WORK TASK:
Transcribe every entry exactly, leaving out any pictures.

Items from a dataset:
= Beginning of Section =
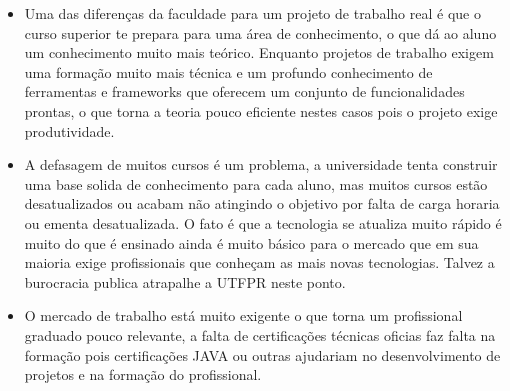 \begin{itemize}
    \item Uma das diferenças da faculdade para um projeto de trabalho real é que o curso superior te prepara para uma área de conhecimento, o que dá ao aluno um conhecimento muito mais teórico. Enquanto projetos de trabalho exigem uma formação muito mais técnica e um profundo conhecimento de ferramentas e frameworks que oferecem um conjunto de funcionalidades prontas, o que torna a teoria pouco eficiente nestes casos pois o projeto exige produtividade.
    
    \item A defasagem de muitos cursos é um problema, a universidade tenta construir uma base solida de conhecimento para cada aluno, mas muitos cursos estão desatualizados ou acabam não atingindo o objetivo por falta de carga horaria ou ementa desatualizada. O fato é que a tecnologia se atualiza muito rápido é muito do que é ensinado ainda é muito básico para o mercado que em sua maioria exige profissionais que conheçam as mais novas tecnologias. Talvez a burocracia publica atrapalhe a UTFPR neste ponto.
    
    \item O mercado de trabalho está muito exigente o que torna um profissional graduado pouco relevante, a falta de certificações técnicas oficias faz falta na formação pois certificações JAVA ou outras ajudariam no desenvolvimento de projetos e na formação do profissional.
    
\end{itemize}{}








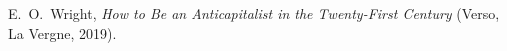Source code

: \documentclass{article}
\begin{document}
\begin{thebibliography}{20}
	
	
	E.\ O.\ Wright, 
	\textit{ How to Be an Anticapitalist in the Twenty-First Century} 
	(Verso, La Vergne, 2019).
	
	
	
	
\end{thebibliography}



















%
%
%
%
%
%
%
%
\end{document}
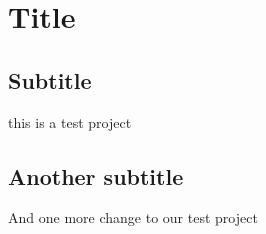 \documentclass{article}
\begin{document}
\section{Title}

\subsection{Subtitle}

this is a test project

\subsection{Another subtitle}

And one more change to our test project
\end{document}
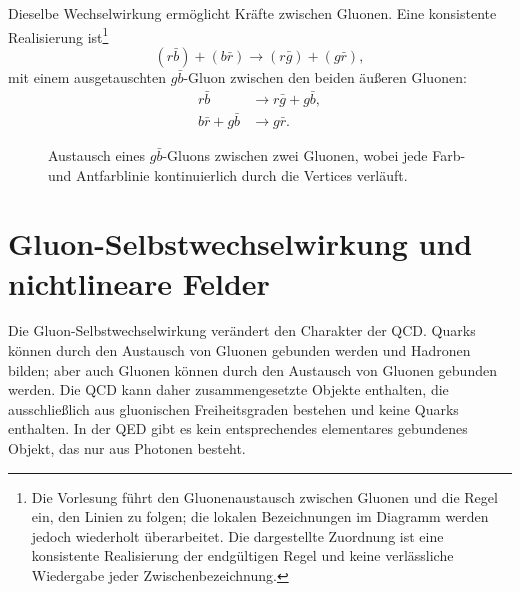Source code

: Dieselbe Wechselwirkung ermöglicht Kräfte zwischen Gluonen. Eine konsistente Realisierung ist\footnote{Die Vorlesung führt den Gluonenaustausch zwischen Gluonen und die Regel ein, den Linien zu folgen; die lokalen Bezeichnungen im Diagramm werden jedoch wiederholt überarbeitet. Die dargestellte Zuordnung ist eine konsistente Realisierung der endgültigen Regel und keine verlässliche Wiedergabe jeder Zwischenbezeichnung.}
\begin{equation}
(r\bar b)+(b\bar r)
\longrightarrow
(r\bar g)+(g\bar r),
\end{equation}
mit einem ausgetauschten \(g\bar b\)-Gluon zwischen den beiden äußeren Gluonen:
\begin{align}
r\bar b&\longrightarrow r\bar g+g\bar b,\\
b\bar r+g\bar b&\longrightarrow g\bar r.
\end{align}

\begin{figure}[h]
\centering
{}
\caption{Austausch eines \(g\bar b\)-Gluons zwischen zwei Gluonen, wobei jede Farb- und Antfarblinie kontinuierlich durch die Vertices verläuft.}
\end{figure}

\section{Gluon-Selbstwechselwirkung und nichtlineare Felder}

Die Gluon-Selbstwechselwirkung verändert den Charakter der QCD. Quarks können durch den Austausch von Gluonen gebunden werden und Hadronen bilden; aber auch Gluonen können durch den Austausch von Gluonen gebunden werden. Die QCD kann daher zusammengesetzte Objekte enthalten, die ausschließlich aus gluonischen Freiheitsgraden bestehen und keine Quarks enthalten. In der QED gibt es kein entsprechendes elementares gebundenes Objekt, das nur aus Photonen besteht.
= End of Section =
COMPLETED EXERCISE:
 \begin{itemize}
    \item Uma das diferenças da faculdade para um projeto de trabalho real é que o curso superior te prepara para uma área de conhecimento, o que dá ao aluno um conhecimento muito mais teórico. Enquanto projetos de trabalho exigem uma formação muito mais técnica e um profundo conhecimento de ferramentas e frameworks que oferecem um conjunto de funcionalidades prontas, o que torna a teoria pouco eficiente nestes casos pois o projeto exige produtividade.
    
    \item A defasagem de muitos cursos é um problema, a universidade tenta construir uma base solida de conhecimento para cada aluno, mas muitos cursos estão desatualizados ou acabam não atingindo o objetivo por falta de carga horaria ou ementa desatualizada. O fato é que a tecnologia se atualiza muito rápido é muito do que é ensinado ainda é muito básico para o mercado que em sua maioria exige profissionais que conheçam as mais novas tecnologias. Talvez a burocracia publica atrapalhe a UTFPR neste ponto.
    
    \item O mercado de trabalho está muito exigente o que torna um profissional graduado pouco relevante, a falta de certificações técnicas oficias faz falta na formação pois certificações JAVA ou outras ajudariam no desenvolvimento de projetos e na formação do profissional.
    
\end{itemize}{}








Source code

: \documentclass{article}
\begin{document}
\begin{thebibliography}{20}
	
	
	E.\ O.\ Wright, 
	\textit{ How to Be an Anticapitalist in the Twenty-First Century} 
	(Verso, La Vergne, 2019).
	
	
	
	
\end{thebibliography}



















%
%
%
%
%
%
%
%
\end{document}
 \documentclass{article}
\begin{document}
\section{Title}

\subsection{Subtitle}

this is a test project

\subsection{Another subtitle}

And one more change to our test project
\end{document}
Source code

: Dieselbe Wechselwirkung ermöglicht Kräfte zwischen Gluonen. Eine konsistente Realisierung ist\footnote{Die Vorlesung führt den Gluonenaustausch zwischen Gluonen und die Regel ein, den Linien zu folgen; die lokalen Bezeichnungen im Diagramm werden jedoch wiederholt überarbeitet. Die dargestellte Zuordnung ist eine konsistente Realisierung der endgültigen Regel und keine verlässliche Wiedergabe jeder Zwischenbezeichnung.}
\begin{equation}
(r\bar b)+(b\bar r)
\longrightarrow
(r\bar g)+(g\bar r),
\end{equation}
mit einem ausgetauschten \(g\bar b\)-Gluon zwischen den beiden äußeren Gluonen:
\begin{align}
r\bar b&\longrightarrow r\bar g+g\bar b,\\
b\bar r+g\bar b&\longrightarrow g\bar r.
\end{align}

\begin{figure}[h]
\centering
{}
\caption{Austausch eines \(g\bar b\)-Gluons zwischen zwei Gluonen, wobei jede Farb- und Antfarblinie kontinuierlich durch die Vertices verläuft.}
\end{figure}

\section{Gluon-Selbstwechselwirkung und nichtlineare Felder}

Die Gluon-Selbstwechselwirkung verändert den Charakter der QCD. Quarks können durch den Austausch von Gluonen gebunden werden und Hadronen bilden; aber auch Gluonen können durch den Austausch von Gluonen gebunden werden. Die QCD kann daher zusammengesetzte Objekte enthalten, die ausschließlich aus gluonischen Freiheitsgraden bestehen und keine Quarks enthalten. In der QED gibt es kein entsprechendes elementares gebundenes Objekt, das nur aus Photonen besteht.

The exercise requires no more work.